Almoina: el estilo como trampa

Por Daniel Beltré López

José Almoina, político y escritor español, republicano, obligado al exilio por la guerra civil española, llegó al Caribe en 1939. Militó en el PSOE y por una paradoja del destino servirá como secretario de Rafael Leónidas Trujillo y como preceptor de su hijo Ramfis.

Los siete años de su exilio
en Santo Domingo fueron bendecidos por María Martínez, mujer del tirano. La acompañó en su delirio por mostrar una cultura que jamás tuvo, al punto de escribir varios artículos para la prensa calzados con la firma de su protectora. El colmo llegó con el extreno de una obra teatral que potenciará la hipocresía de cierta intelectualidad nacional: “Falsa amistad”. La comidilla daba cuenta del fraude. Almoina, había escrito la obra.

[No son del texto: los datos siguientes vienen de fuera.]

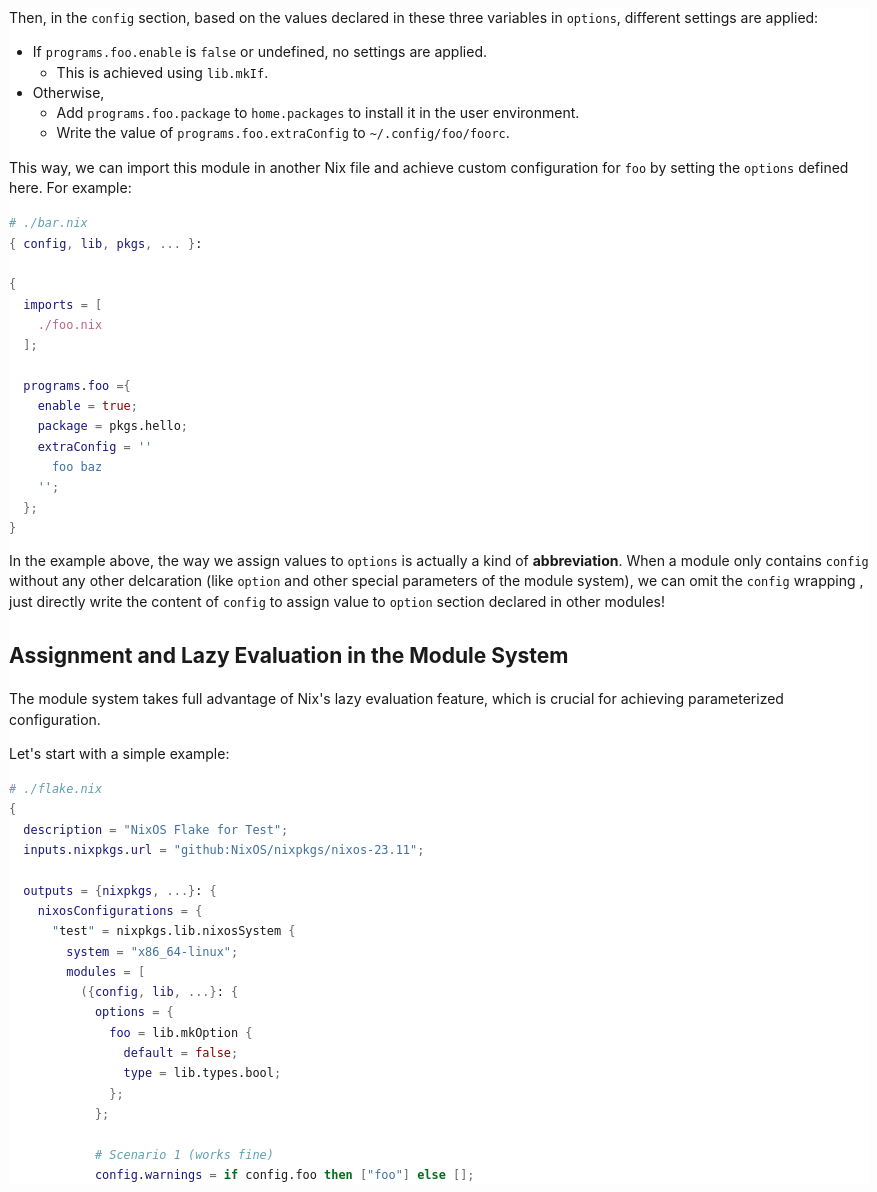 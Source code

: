 Then, in the `config` section, based on the values declared in these three variables in
`options`, different settings are applied:

- If `programs.foo.enable` is `false` or undefined, no settings are applied.
  - This is achieved using `lib.mkIf`.
- Otherwise,
  - Add `programs.foo.package` to `home.packages` to install it in the user environment.
  - Write the value of `programs.foo.extraConfig` to `~/.config/foo/foorc`.

This way, we can import this module in another Nix file and achieve custom configuration
for `foo` by setting the `options` defined here. For example:

```nix
# ./bar.nix
{ config, lib, pkgs, ... }:

{
  imports = [
    ./foo.nix
  ];

  programs.foo ={
    enable = true;
    package = pkgs.hello;
    extraConfig = ''
      foo baz
    '';
  };
}
```

In the example above, the way we assign values to `options` is actually a kind of
**abbreviation**. When a module only contains `config` without any other delcaration (like `option` and other
special parameters of the module system), we can omit the `config` wrapping , just directly write the
content of `config` to assign value to `option` section declared in other modules!

## Assignment and Lazy Evaluation in the Module System

The module system takes full advantage of Nix's lazy evaluation feature, which is crucial
for achieving parameterized configuration.

Let's start with a simple example:

```nix
# ./flake.nix
{
  description = "NixOS Flake for Test";
  inputs.nixpkgs.url = "github:NixOS/nixpkgs/nixos-23.11";

  outputs = {nixpkgs, ...}: {
    nixosConfigurations = {
      "test" = nixpkgs.lib.nixosSystem {
        system = "x86_64-linux";
        modules = [
          ({config, lib, ...}: {
            options = {
              foo = lib.mkOption {
                default = false;
                type = lib.types.bool;
              };
            };

            # Scenario 1 (works fine)
            config.warnings = if config.foo then ["foo"] else [];

```

[lib/modules.nix]: https://github.com/NixOS/nixpkgs/blob/23.11/lib/modules.nix#L995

Almoina, sale del país en 1946 pretextando problemas de salud. Un año después lo hará su familia. Para entonces había publicado la más conceptuosa y repugnante loa a al tirano: “Yo fui secretario de Trujillo”. Ante sus ojos, se trataba, en síntesis, de un digno ejemplo de gobernante, Ramfis era un genio y la mujer un verdadero prodigio de la cultura nacional.

Inicia su segundo exilio en México donde publica entre otros títulos “Una satrapía en el Caribe” bajo el
seudónimo de Gregorio Bustamante. Es un compendio del horror de la dictadura. Todo se contrae a una negación, punto por punto, de cuanto había dicho en su libro “Yo fui secretario de Trujillo”.

La naturaleza testimonial de la obra, el rigor académico del lenguaje, el ritmo, el plan de trabajo, en fin, el estilo del autor, terminarán denunciándolo.

Detectarlo fue una simple tarea que acreditará la decisión del sátrapa: Almoina fue asesinado.

La investigación ordenada por la administración del presidente mexicano, López Mateos, daba cuenta de que una vez atropellado en un aparente accidente de circulación, dos esbirros de la policía de Batista, protegido por Trujillo tras el triunfo de la revolución cubana, lo habían acribillado a tiros. La orden del crimen partió de Santo Domingo.

El estilo en la escritura es la radiografía de la creación. Lenguaje, sintaxis y ritmo, entre otros recursos lingüísticos son elementos fundamentales a la hora de agotar tareas filológicas comprometidas con la identificación de la obra.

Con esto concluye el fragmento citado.